Treatment
Appropriate antibiotic treatment should be started immediately when there is a suspicion of Rocky Mountain Spotted Fever on the basis of clinical and epidemiological findings. Treatment should not be delayed until laboratory confirmation is obtained. In fact, failure to respond to tetracycline argues against a diagnosis of Rocky Mountain Spotted Fever. Severely ill patients may require longer periods before their fever resolves, especially if they have experienced damage to multiple organ systems. Preventive therapy in healthy patients who have had recent tick bites is not recommended and may, in fact, only delay the onset of disease.
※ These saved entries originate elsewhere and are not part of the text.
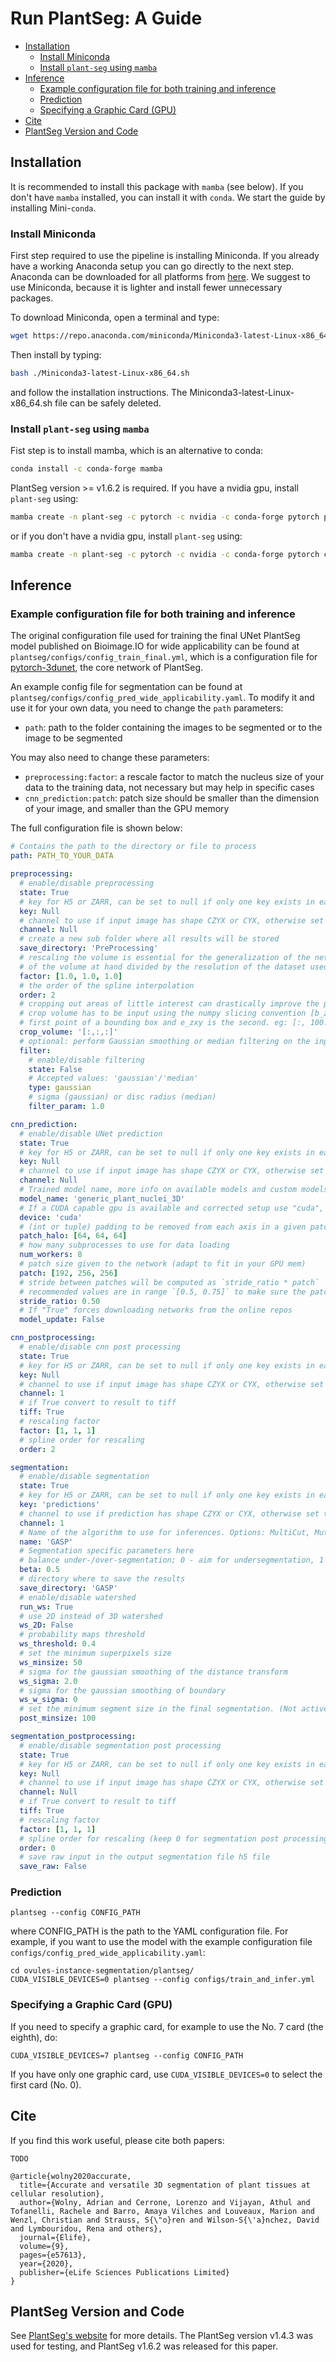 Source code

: # Run PlantSeg: A Guide <!-- omit in toc -->

- [Installation](#installation)
  - [Install Miniconda](#install-miniconda)
  - [Install `plant-seg` using `mamba`](#install-plant-seg-using-mamba)
- [Inference](#inference)
  - [Example configuration file for both training and inference](#example-configuration-file-for-both-training-and-inference)
  - [Prediction](#prediction)
  - [Specifying a Graphic Card (GPU)](#specifying-a-graphic-card-gpu)
- [Cite](#cite)
- [PlantSeg Version and Code](#plantseg-version-and-code)


## Installation
It is recommended to install this package with `mamba` (see below). If you don't have `mamba` installed, you can install it with `conda`. We start the guide by installing Mini-`conda`.

### Install Miniconda
First step required to use the pipeline is installing Miniconda. If you already have a working Anaconda setup you can go directly to the next step. Anaconda can be downloaded for all platforms from [here](https://www.anaconda.com/products/distribution). We suggest to use Miniconda, because it is lighter and install fewer unnecessary packages.

To download Miniconda, open a terminal and type:
```bash
wget https://repo.anaconda.com/miniconda/Miniconda3-latest-Linux-x86_64.sh
```

Then install by typing:
```bash
bash ./Miniconda3-latest-Linux-x86_64.sh
```
and follow the installation instructions. The Miniconda3-latest-Linux-x86_64.sh file can be safely deleted.

### Install `plant-seg` using `mamba`
Fist step is to install mamba, which is an alternative to conda:
```bash
conda install -c conda-forge mamba
```

PlantSeg version >= v1.6.2 is required. If you have a nvidia gpu, install `plant-seg` using:
```bash
mamba create -n plant-seg -c pytorch -c nvidia -c conda-forge pytorch pytorch-cuda=12.1 pyqt lcerrone::plantseg
```

or if you don't have a nvidia gpu, install `plant-seg` using:
```bash
mamba create -n plant-seg -c pytorch -c nvidia -c conda-forge pytorch cpuonly pyqt lcerrone::plantseg
```

## Inference

### Example configuration file for both training and inference
The original configuration file used for training the final UNet PlantSeg model published on Bioimage.IO for wide applicability can be found at `plantseg/configs/config_train_final.yml`, which is a configuration file for [pytorch-3dunet](https://github.com/wolny/pytorch-3dunet), the core network of PlantSeg.

An example config file for segmentation can be found at `plantseg/configs/config_pred_wide_applicability.yaml`. To modify it and use it for your own data, you need to change the `path` parameters:

- `path`: path to the folder containing the images to be segmented or to the image to be segmented

You may also need to change these parameters:

- `preprocessing:factor`: a rescale factor to match the nucleus size of your data to the training data, not necessary but may help in specific cases
- `cnn_prediction:patch`: patch size should be smaller than the dimension of your image, and smaller than the GPU memory

The full configuration file is shown below:
```yaml
# Contains the path to the directory or file to process
path: PATH_TO_YOUR_DATA

preprocessing:
  # enable/disable preprocessing
  state: True
  # key for H5 or ZARR, can be set to null if only one key exists in each file
  key: Null
  # channel to use if input image has shape CZYX or CYX, otherwise set to null
  channel: Null
  # create a new sub folder where all results will be stored
  save_directory: 'PreProcessing'
  # rescaling the volume is essential for the generalization of the networks. The rescaling factor can be computed as the resolution
  # of the volume at hand divided by the resolution of the dataset used in training. Be careful, if the difference is too large check for a different model.
  factor: [1.0, 1.0, 1.0]
  # the order of the spline interpolation
  order: 2
  # cropping out areas of little interest can drastically improve the performance of plantseg.
  # crop volume has to be input using the numpy slicing convention [b_z:e_z, b_x:e_x, b_y:e_y], where b_zxy is the
  # first point of a bounding box and e_zxy is the second. eg: [:, 100:500, 400:900]
  crop_volume: '[:,:,:]'
  # optional: perform Gaussian smoothing or median filtering on the input.
  filter:
    # enable/disable filtering
    state: False
    # Accepted values: 'gaussian'/'median'
    type: gaussian
    # sigma (gaussian) or disc radius (median)
    filter_param: 1.0

cnn_prediction:
  # enable/disable UNet prediction
  state: True
  # key for H5 or ZARR, can be set to null if only one key exists in each file; null is recommended if the previous steps has state True
  key: Null
  # channel to use if input image has shape CZYX or CYX, otherwise set to null; null is recommended if the previous steps has state True
  channel: Null
  # Trained model name, more info on available models and custom models in the README
  model_name: 'generic_plant_nuclei_3D'
  # If a CUDA capable gpu is available and corrected setup use "cuda", if not you can use "cpu" for cpu only inference (slower)
  device: 'cuda'
  # (int or tuple) padding to be removed from each axis in a given patch in order to avoid checkerboard artifacts
  patch_halo: [64, 64, 64]
  # how many subprocesses to use for data loading
  num_workers: 8
  # patch size given to the network (adapt to fit in your GPU mem)
  patch: [192, 256, 256]
  # stride between patches will be computed as `stride_ratio * patch`
  # recommended values are in range `[0.5, 0.75]` to make sure the patches have enough overlap to get smooth prediction maps
  stride_ratio: 0.50
  # If "True" forces downloading networks from the online repos
  model_update: False

cnn_postprocessing:
  # enable/disable cnn post processing
  state: True
  # key for H5 or ZARR, can be set to null if only one key exists in each file; null is recommended if the previous steps has state True
  key: Null
  # channel to use if input image has shape CZYX or CYX, otherwise set to null; null is recommended if the previous steps has state True
  channel: 1
  # if True convert to result to tiff
  tiff: True
  # rescaling factor
  factor: [1, 1, 1]
  # spline order for rescaling
  order: 2

segmentation:
  # enable/disable segmentation
  state: True
  # key for H5 or ZARR, can be set to null if only one key exists in each file; null is recommended if the previous steps has state True
  key: 'predictions'
  # channel to use if prediction has shape CZYX or CYX, otherwise set to null; null is recommended if the previous steps has state True
  channel: 1
  # Name of the algorithm to use for inferences. Options: MultiCut, MutexWS, GASP, DtWatershed
  name: 'GASP'
  # Segmentation specific parameters here
  # balance under-/over-segmentation; 0 - aim for undersegmentation, 1 - aim for oversegmentation. (Not active for DtWatershed)
  beta: 0.5
  # directory where to save the results
  save_directory: 'GASP'
  # enable/disable watershed
  run_ws: True
  # use 2D instead of 3D watershed
  ws_2D: False
  # probability maps threshold
  ws_threshold: 0.4
  # set the minimum superpixels size
  ws_minsize: 50
  # sigma for the gaussian smoothing of the distance transform
  ws_sigma: 2.0
  # sigma for the gaussian smoothing of boundary
  ws_w_sigma: 0
  # set the minimum segment size in the final segmentation. (Not active for DtWatershed)
  post_minsize: 100

segmentation_postprocessing:
  # enable/disable segmentation post processing
  state: True
  # key for H5 or ZARR, can be set to null if only one key exists in each file; null is recommended if the previous steps has state True
  key: Null
  # channel to use if input image has shape CZYX or CYX, otherwise set to null; null is recommended if the previous steps has state True
  channel: Null
  # if True convert to result to tiff
  tiff: True
  # rescaling factor
  factor: [1, 1, 1]
  # spline order for rescaling (keep 0 for segmentation post processing
  order: 0
  # save raw input in the output segmentation file h5 file
  save_raw: False

```

### Prediction
```shell
plantseg --config CONFIG_PATH
```
where CONFIG_PATH is the path to the YAML configuration file. For example, if you want to use the model with the example configuration file `configs/config_pred_wide_applicability.yaml`:
```shell
cd ovules-instance-segmentation/plantseg/
CUDA_VISIBLE_DEVICES=0 plantseg --config configs/train_and_infer.yml
```

### Specifying a Graphic Card (GPU)
If you need to specify a graphic card, for example to use the No. 7 card (the eighth), do:
```shell
CUDA_VISIBLE_DEVICES=7 plantseg --config CONFIG_PATH
```
If you have only one graphic card, use `CUDA_VISIBLE_DEVICES=0` to select the first card (No. 0).

## Cite
If you find this work useful, please cite both papers:
```
TODO

@article{wolny2020accurate,
  title={Accurate and versatile 3D segmentation of plant tissues at cellular resolution},
  author={Wolny, Adrian and Cerrone, Lorenzo and Vijayan, Athul and Tofanelli, Rachele and Barro, Amaya Vilches and Louveaux, Marion and Wenzl, Christian and Strauss, S{\"o}ren and Wilson-S{\'a}nchez, David and Lymbouridou, Rena and others},
  journal={Elife},
  volume={9},
  pages={e57613},
  year={2020},
  publisher={eLife Sciences Publications Limited}
}
```

## PlantSeg Version and Code
See [PlantSeg's website](https://github.com/hci-unihd/plant-seg) for more details. The PlantSeg version v1.4.3 was used for testing, and PlantSeg v1.6.2 was released for this paper.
Doxycycline (tetracycline) (for adults at 100 milligrams every 12 hours, or for children under 45 kg (99 lb) at 4 mg/kg of body weight per day in two divided doses) is the drug of choice for patients with Rocky Mountain Spotted Fever. Treatment should be continued for at least three days after the fever subsides, and until there is unequivocal evidence of clinical improvement. This will be generally for a minimum time of five to ten days. Severe or complicated outbreaks may require longer treatment courses. Doxycycline/ tetracycline is also the preferred drug for patients with ehrlichiosis, another tick-transmitted infection with signs and symptoms that may resemble those of Rocky Mountain Spotted Fever.
Chloramphenicol is an alternative drug that can be used to treat Rocky Mountain spotted fever. However, this drug may be associated with a wide range of side effects, and careful monitoring of blood levels can be required.